- **Exercise prompt**:
Please give back, word for word, only the lines starting at the one containing "## Table of Contents" and ending at the one containing "5. [Documentation System](#documentation-system)" within the material below.

- **Entries provided**:

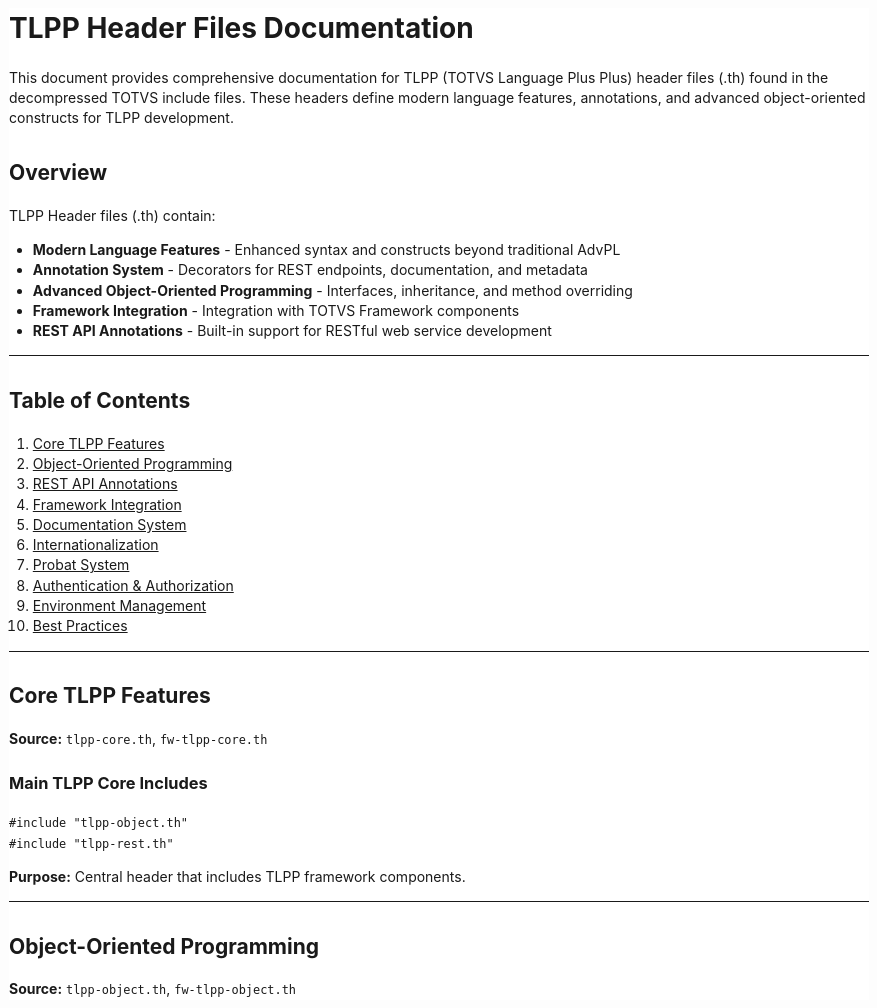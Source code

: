 # TLPP Header Files Documentation

This document provides comprehensive documentation for TLPP (TOTVS Language Plus Plus) header files (.th) found in the decompressed TOTVS include files. These headers define modern language features, annotations, and advanced object-oriented constructs for TLPP development.

## Overview

TLPP Header files (.th) contain:

- **Modern Language Features** - Enhanced syntax and constructs beyond traditional AdvPL
- **Annotation System** - Decorators for REST endpoints, documentation, and metadata
- **Advanced Object-Oriented Programming** - Interfaces, inheritance, and method overriding
- **Framework Integration** - Integration with TOTVS Framework components
- **REST API Annotations** - Built-in support for RESTful web service development

---

## Table of Contents

1. [Core TLPP Features](#core-tlpp-features)
2. [Object-Oriented Programming](#object-oriented-programming)
3. [REST API Annotations](#rest-api-annotations)
4. [Framework Integration](#framework-integration)
5. [Documentation System](#documentation-system)
6. [Internationalization](#internationalization)
7. [Probat System](#probat-system)
8. [Authentication & Authorization](#authentication--authorization)
9. [Environment Management](#environment-management)
10. [Best Practices](#best-practices)

---

## Core TLPP Features

**Source:** `tlpp-core.th`, `fw-tlpp-core.th`

### Main TLPP Core Includes
```tlpp
#include "tlpp-object.th"
#include "tlpp-rest.th"
```

**Purpose:** Central header that includes TLPP framework components.

---

## Object-Oriented Programming

**Source:** `tlpp-object.th`, `fw-tlpp-object.th`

- **Solution to this problem**:
## Table of Contents

1. [Core TLPP Features](#core-tlpp-features)
2. [Object-Oriented Programming](#object-oriented-programming)
3. [REST API Annotations](#rest-api-annotations)
4. [Framework Integration](#framework-integration)
5. [Documentation System](#documentation-system)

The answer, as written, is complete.